━━━━━ SUPPLIED ENTRIES ━━━━━

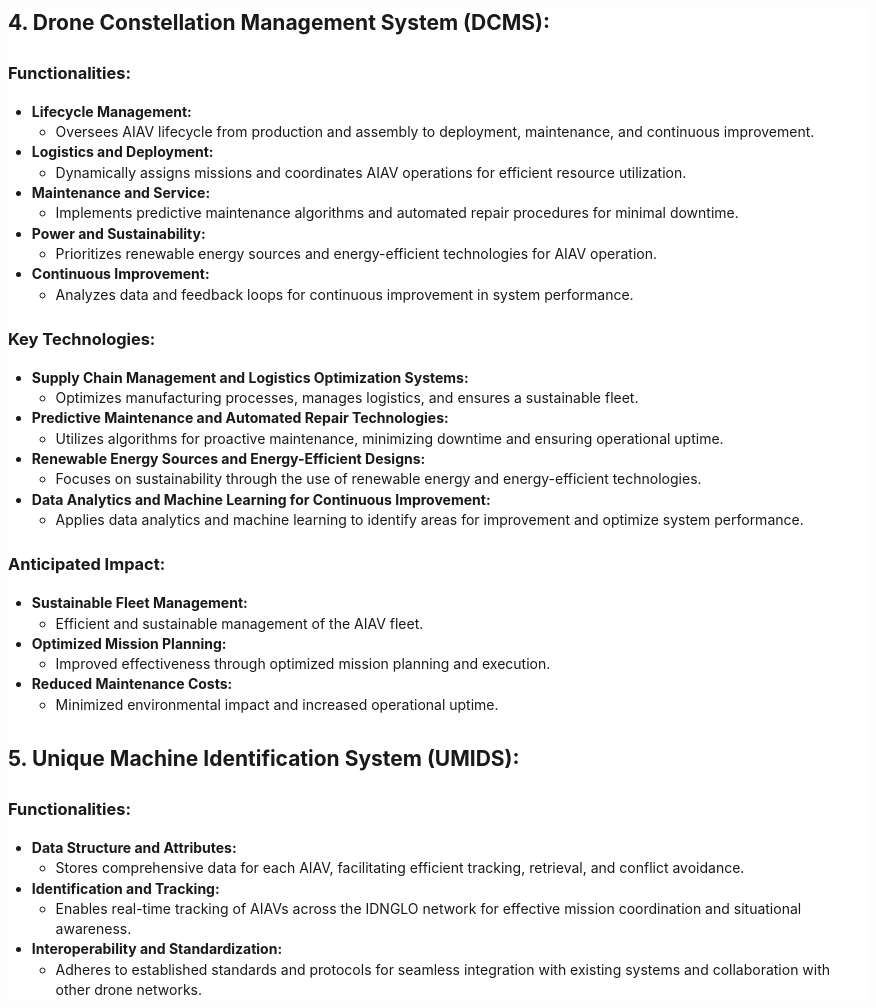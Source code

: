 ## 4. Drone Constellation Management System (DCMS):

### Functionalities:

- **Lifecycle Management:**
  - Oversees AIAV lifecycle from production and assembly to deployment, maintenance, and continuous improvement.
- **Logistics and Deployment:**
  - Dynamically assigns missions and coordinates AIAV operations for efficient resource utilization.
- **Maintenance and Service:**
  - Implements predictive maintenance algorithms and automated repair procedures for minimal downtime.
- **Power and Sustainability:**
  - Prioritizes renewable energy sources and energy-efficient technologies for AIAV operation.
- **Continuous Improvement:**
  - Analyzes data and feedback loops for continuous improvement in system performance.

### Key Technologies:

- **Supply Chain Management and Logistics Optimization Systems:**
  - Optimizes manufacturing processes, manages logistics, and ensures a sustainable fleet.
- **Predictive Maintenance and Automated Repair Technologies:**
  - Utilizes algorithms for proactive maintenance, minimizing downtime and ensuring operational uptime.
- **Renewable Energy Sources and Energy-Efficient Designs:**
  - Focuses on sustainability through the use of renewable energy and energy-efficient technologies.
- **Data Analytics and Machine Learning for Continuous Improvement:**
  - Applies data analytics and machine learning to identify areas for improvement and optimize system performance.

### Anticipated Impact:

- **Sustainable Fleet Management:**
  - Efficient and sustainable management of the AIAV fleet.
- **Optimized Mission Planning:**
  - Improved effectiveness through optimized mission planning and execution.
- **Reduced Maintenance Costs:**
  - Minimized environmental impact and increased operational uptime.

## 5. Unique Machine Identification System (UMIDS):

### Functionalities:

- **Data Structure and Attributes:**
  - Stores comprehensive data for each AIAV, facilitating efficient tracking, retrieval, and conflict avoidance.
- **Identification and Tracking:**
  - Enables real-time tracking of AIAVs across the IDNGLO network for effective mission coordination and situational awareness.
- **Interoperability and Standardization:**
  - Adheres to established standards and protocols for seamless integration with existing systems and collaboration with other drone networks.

━━━━━
━━━━━ SUPPLIED ENTRIES ━━━━━

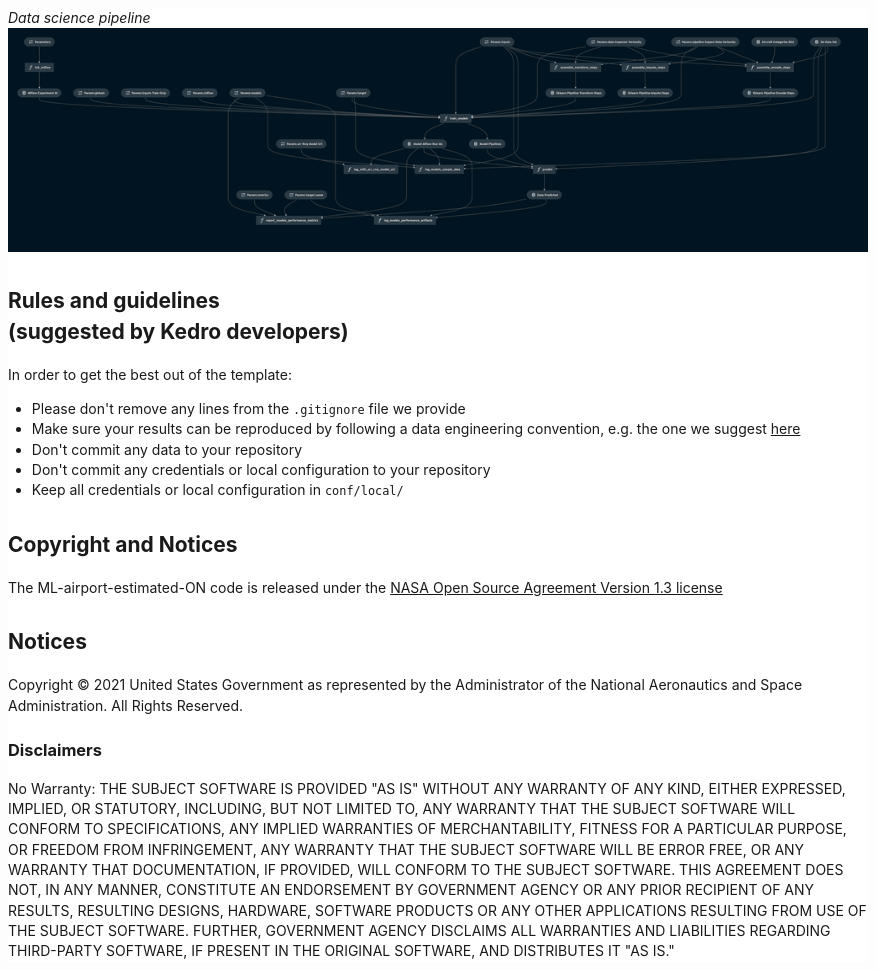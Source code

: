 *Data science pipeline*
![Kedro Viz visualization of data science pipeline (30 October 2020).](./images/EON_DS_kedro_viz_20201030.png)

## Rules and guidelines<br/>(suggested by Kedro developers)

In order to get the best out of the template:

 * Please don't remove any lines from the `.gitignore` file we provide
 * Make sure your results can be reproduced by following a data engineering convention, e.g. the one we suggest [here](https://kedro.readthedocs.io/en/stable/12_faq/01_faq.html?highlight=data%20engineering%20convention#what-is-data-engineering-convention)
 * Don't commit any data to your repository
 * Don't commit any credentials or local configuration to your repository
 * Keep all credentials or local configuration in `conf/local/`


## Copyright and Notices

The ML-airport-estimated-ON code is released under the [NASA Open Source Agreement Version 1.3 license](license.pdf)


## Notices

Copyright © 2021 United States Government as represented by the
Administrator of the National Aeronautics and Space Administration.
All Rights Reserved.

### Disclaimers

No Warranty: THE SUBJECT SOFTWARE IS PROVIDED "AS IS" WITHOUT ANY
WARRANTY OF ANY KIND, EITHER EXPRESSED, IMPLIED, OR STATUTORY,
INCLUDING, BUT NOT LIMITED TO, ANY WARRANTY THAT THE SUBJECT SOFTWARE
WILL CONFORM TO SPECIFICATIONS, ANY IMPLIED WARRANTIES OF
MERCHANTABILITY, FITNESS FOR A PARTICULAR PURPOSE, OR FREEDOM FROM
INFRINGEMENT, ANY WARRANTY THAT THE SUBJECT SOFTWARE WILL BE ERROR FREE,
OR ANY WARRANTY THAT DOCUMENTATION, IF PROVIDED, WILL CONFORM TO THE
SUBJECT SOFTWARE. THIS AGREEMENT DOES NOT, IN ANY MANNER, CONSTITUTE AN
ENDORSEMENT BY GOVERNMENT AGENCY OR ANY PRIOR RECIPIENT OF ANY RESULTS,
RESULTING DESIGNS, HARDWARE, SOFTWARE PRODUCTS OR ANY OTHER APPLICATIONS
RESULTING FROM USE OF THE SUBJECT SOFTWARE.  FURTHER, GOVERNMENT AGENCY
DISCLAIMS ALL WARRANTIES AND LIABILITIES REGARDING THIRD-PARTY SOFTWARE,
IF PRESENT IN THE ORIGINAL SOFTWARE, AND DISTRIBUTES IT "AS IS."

━━━━━
━━━━━ SUPPLIED ENTRIES ━━━━━

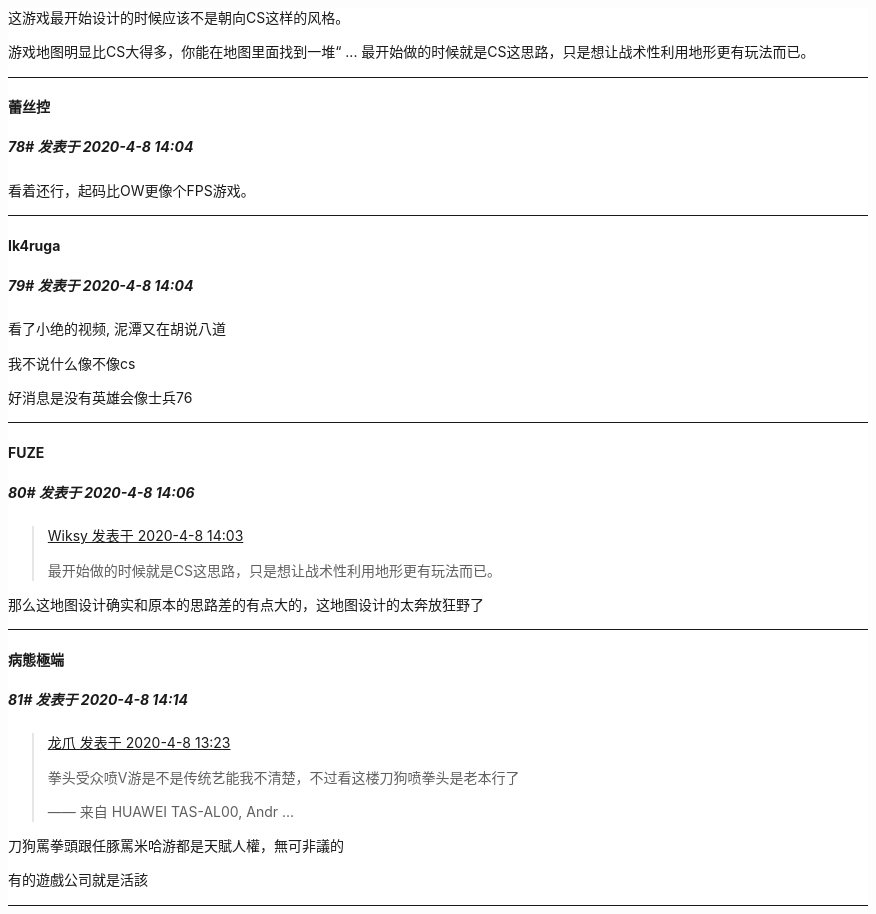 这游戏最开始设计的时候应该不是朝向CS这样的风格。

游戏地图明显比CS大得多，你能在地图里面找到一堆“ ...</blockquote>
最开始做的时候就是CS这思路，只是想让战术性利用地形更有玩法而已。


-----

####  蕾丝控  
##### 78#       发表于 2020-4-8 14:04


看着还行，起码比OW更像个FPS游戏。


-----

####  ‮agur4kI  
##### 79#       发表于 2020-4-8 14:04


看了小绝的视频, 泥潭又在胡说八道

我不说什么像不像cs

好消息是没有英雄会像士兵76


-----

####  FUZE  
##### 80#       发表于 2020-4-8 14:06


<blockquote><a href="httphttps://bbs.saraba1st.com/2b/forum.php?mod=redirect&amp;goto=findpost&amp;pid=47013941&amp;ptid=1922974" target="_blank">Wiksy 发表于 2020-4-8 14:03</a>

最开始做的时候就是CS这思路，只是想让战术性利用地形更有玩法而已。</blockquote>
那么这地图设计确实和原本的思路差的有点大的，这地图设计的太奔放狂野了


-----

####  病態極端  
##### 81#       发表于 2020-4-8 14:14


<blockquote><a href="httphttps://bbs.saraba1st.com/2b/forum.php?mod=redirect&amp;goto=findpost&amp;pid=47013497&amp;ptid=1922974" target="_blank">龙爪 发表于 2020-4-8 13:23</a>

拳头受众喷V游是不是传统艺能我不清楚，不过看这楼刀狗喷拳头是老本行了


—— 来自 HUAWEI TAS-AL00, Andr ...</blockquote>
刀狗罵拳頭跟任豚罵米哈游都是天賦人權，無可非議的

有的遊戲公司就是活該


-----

━━━━━

# [WORK REQUEST]
All lines in the listing above with the string "performance" should be returned.

# [COMPLETED TASK]
  - Analyzes data and feedback loops for continuous improvement in system performance.
  - Applies data analytics and machine learning to identify areas for improvement and optimize system performance.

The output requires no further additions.